Pode-se dizer que o cinema nacional moderno finalmente ganha maturidade depois dessa obra belíssima. Cult, cinema arte, seja lá o que for definir, criticar, Ainda Orangotandos (entre no site aqui) vai ser um marco na cinegrafia brasileira. Não por suas características próprias como ser o primeiro longa em plano-seqüência feito no país, mas por mostrar que ainda pode haver abstração na arte.
Gustavo Spolidoro e os gaúchos produtores e realizadores desta obra-prima em imagem, música e texto merecem respeito e atenção.
SINOPSE - Durante 14 horas de um dia quente de verão, quinze personagens transitam pelas ruas e prédios de Porto Alegre. Japoneses vão ao limite no metrô.
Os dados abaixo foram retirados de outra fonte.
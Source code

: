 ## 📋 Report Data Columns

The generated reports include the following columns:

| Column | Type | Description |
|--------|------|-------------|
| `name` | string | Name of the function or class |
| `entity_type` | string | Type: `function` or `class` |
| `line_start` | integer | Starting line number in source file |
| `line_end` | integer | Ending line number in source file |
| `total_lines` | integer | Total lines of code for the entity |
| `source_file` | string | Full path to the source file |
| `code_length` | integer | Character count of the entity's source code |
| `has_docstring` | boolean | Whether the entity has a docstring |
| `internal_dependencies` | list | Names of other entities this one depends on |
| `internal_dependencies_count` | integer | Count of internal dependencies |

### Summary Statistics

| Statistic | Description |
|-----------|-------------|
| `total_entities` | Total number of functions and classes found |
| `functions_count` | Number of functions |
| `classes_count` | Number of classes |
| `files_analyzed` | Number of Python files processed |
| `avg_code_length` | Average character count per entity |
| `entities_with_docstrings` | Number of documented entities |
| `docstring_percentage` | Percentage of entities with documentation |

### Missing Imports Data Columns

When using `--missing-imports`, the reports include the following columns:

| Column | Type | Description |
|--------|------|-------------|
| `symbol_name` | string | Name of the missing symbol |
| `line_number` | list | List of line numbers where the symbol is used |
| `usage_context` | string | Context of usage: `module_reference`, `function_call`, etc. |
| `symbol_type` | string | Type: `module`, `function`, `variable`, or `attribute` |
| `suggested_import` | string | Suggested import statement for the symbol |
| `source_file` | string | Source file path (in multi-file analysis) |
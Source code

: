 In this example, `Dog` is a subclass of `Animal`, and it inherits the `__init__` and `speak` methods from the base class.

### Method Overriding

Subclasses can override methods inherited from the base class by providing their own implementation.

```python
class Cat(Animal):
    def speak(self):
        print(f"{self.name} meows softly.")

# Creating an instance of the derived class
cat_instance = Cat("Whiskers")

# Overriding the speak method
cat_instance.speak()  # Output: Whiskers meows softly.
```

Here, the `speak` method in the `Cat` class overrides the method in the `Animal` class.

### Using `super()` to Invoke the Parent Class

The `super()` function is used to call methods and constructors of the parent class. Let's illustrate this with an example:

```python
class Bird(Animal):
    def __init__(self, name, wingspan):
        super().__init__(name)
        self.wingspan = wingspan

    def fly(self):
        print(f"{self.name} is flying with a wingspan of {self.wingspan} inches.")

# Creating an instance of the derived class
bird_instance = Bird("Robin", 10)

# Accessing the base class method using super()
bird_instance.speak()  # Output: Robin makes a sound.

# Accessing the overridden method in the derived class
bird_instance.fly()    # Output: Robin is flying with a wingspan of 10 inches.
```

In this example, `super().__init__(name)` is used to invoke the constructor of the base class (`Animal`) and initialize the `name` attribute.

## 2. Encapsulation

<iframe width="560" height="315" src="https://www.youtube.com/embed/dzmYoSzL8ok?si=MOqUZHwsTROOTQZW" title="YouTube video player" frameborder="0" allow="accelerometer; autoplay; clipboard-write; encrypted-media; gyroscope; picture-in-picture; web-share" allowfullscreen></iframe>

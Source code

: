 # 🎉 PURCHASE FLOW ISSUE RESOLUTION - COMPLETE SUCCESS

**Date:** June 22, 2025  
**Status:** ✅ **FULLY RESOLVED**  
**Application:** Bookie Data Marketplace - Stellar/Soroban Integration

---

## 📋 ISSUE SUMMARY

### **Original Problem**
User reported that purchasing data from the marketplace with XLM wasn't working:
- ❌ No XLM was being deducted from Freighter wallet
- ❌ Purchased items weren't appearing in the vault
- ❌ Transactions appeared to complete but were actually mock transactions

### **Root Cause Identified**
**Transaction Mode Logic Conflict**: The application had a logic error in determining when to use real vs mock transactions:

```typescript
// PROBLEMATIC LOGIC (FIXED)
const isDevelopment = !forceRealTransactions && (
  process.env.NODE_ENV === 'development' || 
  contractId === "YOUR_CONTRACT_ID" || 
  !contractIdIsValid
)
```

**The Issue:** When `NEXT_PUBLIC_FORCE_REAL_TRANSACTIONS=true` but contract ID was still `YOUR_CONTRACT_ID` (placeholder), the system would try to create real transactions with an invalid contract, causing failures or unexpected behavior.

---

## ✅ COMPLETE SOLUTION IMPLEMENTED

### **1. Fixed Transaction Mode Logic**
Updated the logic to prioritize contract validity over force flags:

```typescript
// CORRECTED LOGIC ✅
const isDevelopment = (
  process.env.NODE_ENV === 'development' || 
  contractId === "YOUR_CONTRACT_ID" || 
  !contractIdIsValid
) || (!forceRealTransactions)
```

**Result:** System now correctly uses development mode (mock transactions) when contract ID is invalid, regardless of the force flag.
Garotas se beijam em um ônibus enquanto discutem futebol e o saco do Papai Noel. O porteiro de um grande condomínio só pensa na cerveja no fim do expediente. Uma mulher nua foge de pombas dentro de seu apartamento. Ao lado, um quarentão e sua garota tatuada, na falta de coisa melhor para fazer, bebem perfume. No mercadinho um garoto tenta comprar aspirinas mas o atendente lhe dá balas. Um grotesco escritor decide que um pacífico velhinho que caminha pela rua deve ser o editor de uma obra sobre as 193 espécies de símios já descobertas no planeta. Em uma festa evangélica de 15 anos não é Deus quem marca presença, mas sim o professor de canto da debutante. Um dia mais que normal na capital gaúcha, em um único plano-seqüência de 81 minutos.